酔いしれる情緒


*****





──今日は特別な日になる、そんな気がする。






朝起きて、いつもより少しだけ時間をかけて仕上げた顔面。




窓から差し込む光が外の暑さを表していて、

今日は髪をまとめて行こうと思っていたのに





(あ……しまった。)





あのヘアゴムが無いことに気づく。



春に貸してたやつ。

また返してもらうの忘れてた。





(あれ以外持ってないんだけど…)





仕事中は仕方がなく髪をおろして作業していたし、まあ室内だから暑いこともなかったし。

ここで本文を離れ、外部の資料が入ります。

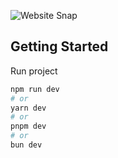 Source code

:
![Website Snap](https://i.imgur.com/fVIG9A8.png "Website Snap")

## Getting Started

Run project

```bash
npm run dev
# or
yarn dev
# or
pnpm dev
# or
bun dev
```
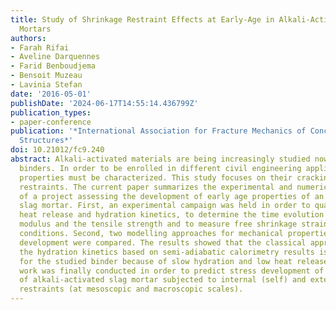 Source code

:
 ```yaml
---
title: Study of Shrinkage Restraint Effects at Early-Age in Alkali-Activated Slag
  Mortars
authors:
- Farah Rifai
- Aveline Darquennes
- Farid Benboudjema
- Bensoit Muzeau
- Lavinia Stefan
date: '2016-05-01'
publishDate: '2024-06-17T14:55:14.436799Z'
publication_types:
- paper-conference
publication: '*International Association for Fracture Mechanics of Concrete and Concrete
  Structures*'
doi: 10.21012/fc9.240
abstract: Alkali-activated materials are being increasingly studied nowadays as hydraulic
  binders. In order to be enrolled in different civil engineering applications, several
  properties must be characterized. This study focuses on their cracking risk by shrinkage
  restraints. The current paper summarizes the experimental and numerical results
  of a project assessing the development of early age properties of an alkali-activated
  slag mortar. First, an experimental campaign was held in order to quantify hydration
  heat release and hydration kinetics, to determine the time evolution of the Young
  modulus and the tensile strength and to measure free shrinkage strains, all in autogenous
  conditions. Second, two modelling approaches for mechanical properties and shrinkage
  development were compared. The results showed that the classical approach to characterize
  the hydration kinetics based on semi-adiabatic calorimetry results isn't suitable
  for the studied binder because of slow hydration and low heat release. Numerical
  work was finally conducted in order to predict stress development of a massive structure
  of alkali-activated slag mortar subjected to internal (self) and external strains'
  restraints (at mesoscopic and macroscopic scales).
---
```

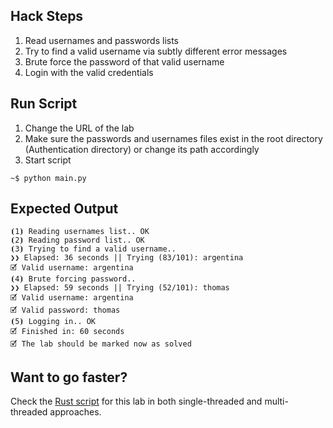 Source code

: ## Hack Steps

1. Read usernames and passwords lists
2. Try to find a valid username via subtly different error messages
3. Brute force the password of that valid username
4. Login with the valid credentials

## Run Script

1. Change the URL of the lab
2. Make sure the passwords and usernames files exist in the root directory (Authentication directory) or change its path accordingly
3. Start script

```
~$ python main.py
```

## Expected Output

```
⦗1⦘ Reading usernames list.. OK
⦗2⦘ Reading password list.. OK
⦗3⦘ Trying to find a valid username.. 
❯❯ Elapsed: 36 seconds || Trying (83/101): argentina                                         
🗹 Valid username: argentina
⦗4⦘ Brute forcing password.. 
❯❯ Elapsed: 59 seconds || Trying (52/101): thomas                                            
🗹 Valid username: argentina
🗹 Valid password: thomas
⦗5⦘ Logging in.. OK
🗹 Finished in: 60 seconds
🗹 The lab should be marked now as solved
```

## Want to go faster?
Check the [Rust script](https://github.com/elqal3awii/WebSecurity-Academy-with-Rust/tree/main/Authentication/Username%20enumeration%20via%20subtly%20different%20responses) for this lab in both single-threaded and multi-threaded approaches.
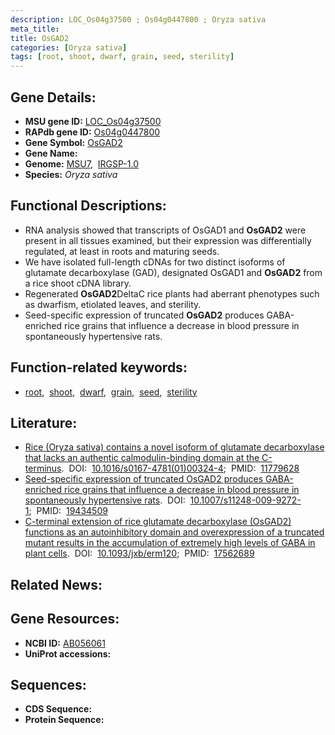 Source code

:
 ```yaml
---
description: LOC_Os04g37500 ; Os04g0447800 ; Oryza sativa
meta_title:
title: OsGAD2
categories: [Oryza sativa]
tags: [root, shoot, dwarf, grain, seed, sterility]
---
```


## Gene Details:
- **MSU gene ID:** [LOC_Os04g37500](http://rice.uga.edu/cgi-bin/ORF_infopage.cgi?orf=LOC_Os04g37500)  
- **RAPdb gene ID:** [Os04g0447800](https://rapdb.dna.affrc.go.jp/locus/?name=Os04g0447800)  
- **Gene Symbol:** <u>OsGAD2</u>
- **Gene Name:**
- **Genome:**  [MSU7](http://rice.uga.edu/),&nbsp;&nbsp;[IRGSP-1.0](https://rapdb.dna.affrc.go.jp/download/irgsp1.html)
- **Species:** *Oryza sativa*

## Functional Descriptions:
   - RNA analysis showed that transcripts of OsGAD1 and **OsGAD2** were present in all tissues examined, but their expression was differentially regulated, at least in roots and maturing seeds.
   - We have isolated full-length cDNAs for two distinct isoforms of glutamate decarboxylase (GAD), designated OsGAD1 and **OsGAD2** from a rice shoot cDNA library.
   - Regenerated **OsGAD2**DeltaC rice plants had aberrant phenotypes such as dwarfism, etiolated leaves, and sterility.
   - Seed-specific expression of truncated **OsGAD2** produces GABA-enriched rice grains that influence a decrease in blood pressure in spontaneously hypertensive rats.

## Function-related keywords:
   - [root](/tags/root/),&nbsp;&nbsp;[shoot](/tags/shoot/),&nbsp;&nbsp;[dwarf](/tags/dwarf/),&nbsp;&nbsp;[grain](/tags/grain/),&nbsp;&nbsp;[seed](/tags/seed/),&nbsp;&nbsp;[sterility](/tags/sterility/)

## Literature:
   - [Rice (Oryza sativa) contains a novel isoform of glutamate decarboxylase that lacks an authentic calmodulin-binding domain at the C-terminus](https://www.doi.org/10.1016/s0167-4781(01)00324-4).&nbsp;&nbsp;DOI:&nbsp;&nbsp;[10.1016/s0167-4781(01)00324-4](https://www.doi.org/10.1016/s0167-4781(01)00324-4);&nbsp;&nbsp;PMID:&nbsp;&nbsp;[11779628](https://pubmed.ncbi.nlm.nih.gov/11779628/)
   - [Seed-specific expression of truncated OsGAD2 produces GABA-enriched rice grains that influence a decrease in blood pressure in spontaneously hypertensive rats](https://www.doi.org/10.1007/s11248-009-9272-1).&nbsp;&nbsp;DOI:&nbsp;&nbsp;[10.1007/s11248-009-9272-1](https://www.doi.org/10.1007/s11248-009-9272-1);&nbsp;&nbsp;PMID:&nbsp;&nbsp;[19434509](https://pubmed.ncbi.nlm.nih.gov/19434509/)
   - [C-terminal extension of rice glutamate decarboxylase (OsGAD2) functions as an autoinhibitory domain and overexpression of a truncated mutant results in the accumulation of extremely high levels of GABA in plant cells](https://www.doi.org/10.1093/jxb/erm120).&nbsp;&nbsp;DOI:&nbsp;&nbsp;[10.1093/jxb/erm120](https://www.doi.org/10.1093/jxb/erm120);&nbsp;&nbsp;PMID:&nbsp;&nbsp;[17562689](https://pubmed.ncbi.nlm.nih.gov/17562689/)

## Related News:

## Gene Resources:
- **NCBI ID:**  [AB056061](http://www.ncbi.nlm.nih.gov/nuccore/AB056061)
- **UniProt accessions:** [](https://www.uniprot.org/uniprotkb//entry)

## Sequences:
- **CDS Sequence:**
- **Protein Sequence:**
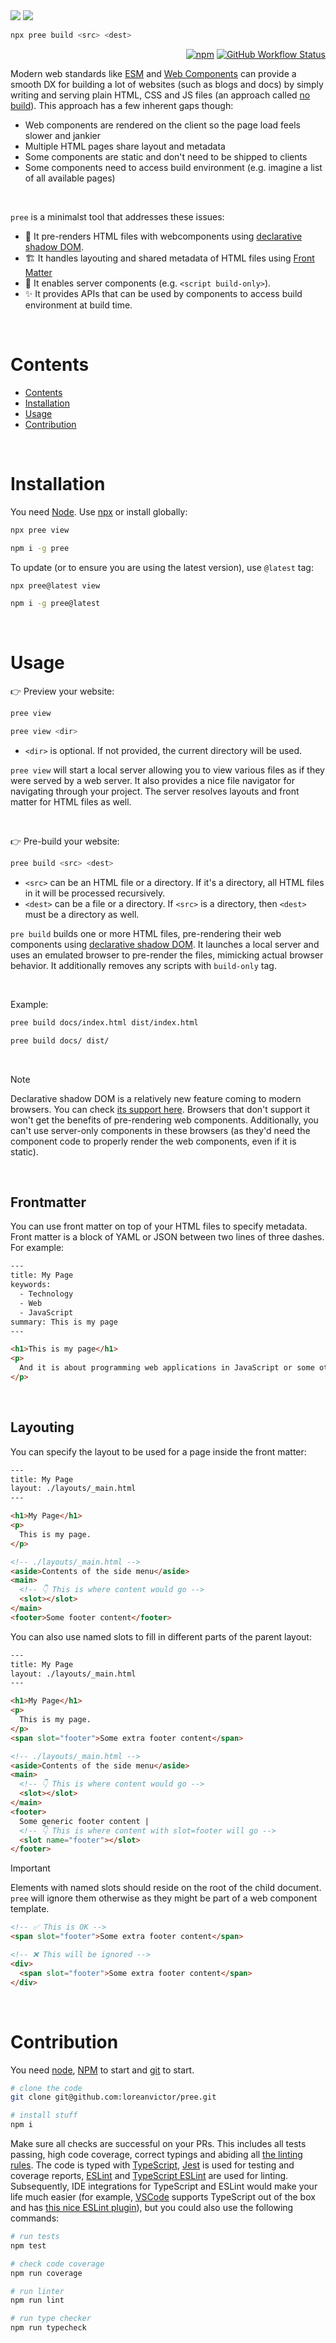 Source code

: <img src="./splash-dark.svg#gh-dark-mode-only"/>
<img src="./splash-light.svg#gh-light-mode-only"/>

```bash
npx pree build <src> <dest>
```

<div align="right">

[![npm](https://img.shields.io/npm/v/pree?color=black&label=&style=flat-square)](https://www.npmjs.com/package/pree)
[![GitHub Workflow Status](https://img.shields.io/github/actions/workflow/status/loreanvictor/pree/coverage.yml?label=&style=flat-square)](https://github.com/loreanvictor/pree/actions/workflows/coverage.yml)

</div>

Modern web standards like [ESM](https://developer.mozilla.org/en-US/docs/Web/JavaScript/Guide/Modules) and [Web Components](https://developer.mozilla.org/en-US/docs/Web/Web_Components) can provide a smooth DX for building a lot of websites (such as blogs and docs) by simply writing and serving plain HTML, CSS and JS files (an approach called [no build](https://world.hey.com/dhh/you-can-t-get-faster-than-no-build-7a44131c)). This approach has a few inherent gaps though:

- Web components are rendered on the client so the page load feels slower and jankier
- Multiple HTML pages share layout and metadata
- Some components are static and don't need to be shipped to clients
- Some components need to access build environment (e.g. imagine a list of all available pages)

<br>

`pree` is a minimalst tool that addresses these issues:

- 🧬  It pre-renders HTML files with webcomponents using [declarative shadow DOM](https://developer.mozilla.org/en-US/docs/Web/API/Web_components/Using_shadow_DOM#declaratively_with_html).
- 🏗️ It handles layouting and shared metadata of HTML files using [Front Matter](https://www.scribendi.com/academy/articles/front_matter.en.html#:~:text=Front%20matter%20is%20the%20first,a%20preface%2C%20and%20much%20more.)
- 👻 It enables server components (e.g. `<script build-only>`).
- ✨ It provides APIs that can be used by components to access build environment at build time.

<br>

# Contents

- [Contents](#contents)
- [Installation](#installation)
- [Usage](#usage)
- [Contribution](#contribution)

<br>

# Installation

You need [Node](https://nodejs.org/en/). Use [npx](https://www.npmjs.com/package/npx) or install globally:

```bash
npx pree view
```
```bash
npm i -g pree
```

To update (or to ensure you are using the latest version), use `@latest` tag:

```bash
npx pree@latest view
```
```bash
npm i -g pree@latest
```

<br>

# Usage

👉 Preview your website:

```bash
pree view
```
```bash
pree view <dir>
```

- `<dir>` is optional. If not provided, the current directory will be used.

`pree view` will start a local server allowing you to view various files as if they were served by
a web server. It also provides a nice file navigator for navigating through your project. The server
resolves layouts and front matter for HTML files as well.

<br>

👉  Pre-build your website:

```bash
pree build <src> <dest>
```

- `<src>` can be an HTML file or a directory. If it's a directory, all HTML files in it will be processed recursively.
- `<dest>` can be a file or a directory. If `<src>` is a directory, then `<dest>` must be a directory as well.

`pre build` builds one or more HTML files, pre-rendering their web components using [declarative shadow DOM](https://developer.mozilla.org/en-US/docs/Web/API/Web_components/Using_shadow_DOM#declaratively_with_html). It launches a local server and uses an emulated browser to pre-render the files, mimicking actual browser behavior. It additionally removes any scripts with `build-only` tag.

<br>

Example:

```bash
pree build docs/index.html dist/index.html
```
```bash
pree build docs/ dist/
```

<br>

> [!NOTE]
> Declarative shadow DOM is a relatively new feature coming to modern browsers. You can check [its support here](https://caniuse.com/declarative-shadow-dom). Browsers that don't support it won't get the benefits of pre-rendering
> web components. Additionally, you can't use server-only components in these browsers (as they'd need the component code
> to properly render the web components, even if it is static).

<br>

## Frontmatter

You can use front matter on top of your HTML files to specify metadata. Front matter is a block of YAML or JSON between two lines of three dashes. For example:

```html
---
title: My Page
keywords:
  - Technology
  - Web
  - JavaScript
summary: This is my page
---

<h1>This is my page</h1>
<p>
  And it is about programming web applications in JavaScript or some other topic.
</p>
```

<br>

## Layouting

You can specify the layout to be used for a page inside the front matter:

```html
---
title: My Page
layout: ./layouts/_main.html
---

<h1>My Page</h1>
<p>
  This is my page.
</p>
```
```html
<!-- ./layouts/_main.html -->
<aside>Contents of the side menu</aside>
<main>
  <!-- 👇 This is where content would go -->
  <slot></slot>
</main>
<footer>Some footer content</footer>
```

You can also use named slots to fill in different parts of the parent layout:

```html
---
title: My Page
layout: ./layouts/_main.html
---

<h1>My Page</h1>
<p>
  This is my page.
</p>
<span slot="footer">Some extra footer content</span>
```
```html
<!-- ./layouts/_main.html -->
<aside>Contents of the side menu</aside>
<main>
  <!-- 👇 This is where content would go -->
  <slot></slot>
</main>
<footer>
  Some generic footer content |
  <!-- 👇 This is where content with slot=footer will go -->
  <slot name="footer"></slot>
</footer>
```

> [!IMPORTANT]
> Elements with named slots should reside on the root of the child document. `pree` will ignore them otherwise
> as they might be part of a web component template.
> ```html
> <!-- ✅ This is OK -->
> <span slot="footer">Some extra footer content</span>
> ```
> ```html
> <!-- ❌ This will be ignored -->
> <div>
>   <span slot="footer">Some extra footer content</span>
> </div>
> ```

<br>

# Contribution

You need [node](https://nodejs.org/en/), [NPM](https://www.npmjs.com) to start and [git](https://git-scm.com) to start.

```bash
# clone the code
git clone git@github.com:loreanvictor/pree.git
```
```bash
# install stuff
npm i
```

Make sure all checks are successful on your PRs. This includes all tests passing, high code coverage, correct typings and abiding all [the linting rules](https://github.com/loreanvictor/pree/blob/main/.eslintrc). The code is typed with [TypeScript](https://www.typescriptlang.org), [Jest](https://jestjs.io) is used for testing and coverage reports, [ESLint](https://eslint.org) and [TypeScript ESLint](https://typescript-eslint.io) are used for linting. Subsequently, IDE integrations for TypeScript and ESLint would make your life much easier (for example, [VSCode](https://code.visualstudio.com) supports TypeScript out of the box and has [this nice ESLint plugin](https://marketplace.visualstudio.com/items?itemName=dbaeumer.vscode-eslint)), but you could also use the following commands:

```bash
# run tests
npm test
```
```bash
# check code coverage
npm run coverage
```
```bash
# run linter
npm run lint
```
```bash
# run type checker
npm run typecheck
```
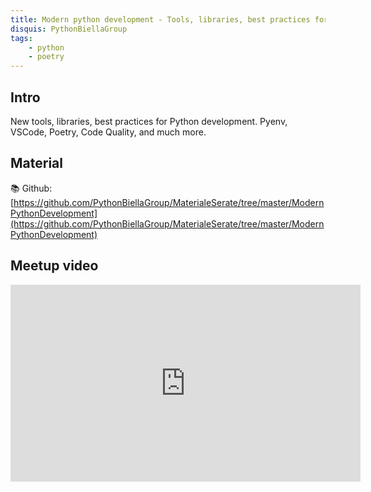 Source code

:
 ```yaml
---
title: Modern python development - Tools, libraries, best practices for developing in Python
disquis: PythonBiellaGroup
tags:
    - python
    - poetry
---
```


## Intro

New tools, libraries, best practices for Python development.
Pyenv, VSCode, Poetry, Code Quality, and much more.

## Material

📚 Github:
[https://github.com/PythonBiellaGroup/MaterialeSerate/tree/master/ModernPythonDevelopment](https://github.com/PythonBiellaGroup/MaterialeSerate/tree/master/ModernPythonDevelopment)

## Meetup video

<iframe width="560" height="315" src="https://www.youtube.com/embed/tFVlX2FZeW0" title="YouTube video player" frameborder="0" allow="accelerometer; autoplay; clipboard-write; encrypted-media; gyroscope; picture-in-picture; web-share" allowfullscreen></iframe>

今日は外を少し歩くつもりだから髪はまとめた方がいいと思って。





「仕方がないか…」





バンスクリップが視界に入り、とりあえずそれで髪を留める。


これ、首元が丸見えになるから外じゃちょっと恥ずかしいんだよね。仕方がないけど。暑さには勝てない。





鏡の前に立って髪の毛を整えていれば、鏡越しにキラリと光るモノが私の瞳に映る。



それは首につけられたモノ。





「──────…」





シルバーの、ネックレス。





私はそれを外すことなく、


このネックレスのデザイン、小さなお花を正しい位置に移した。





鎖骨と鎖骨の間に花咲くそれ。




私はその姿を鏡でもう一度確認してから


用意したトートバッグを肩にかけ、









「────よし。」









どこか高鳴る気分を胸に秘めた状態で家を後にした。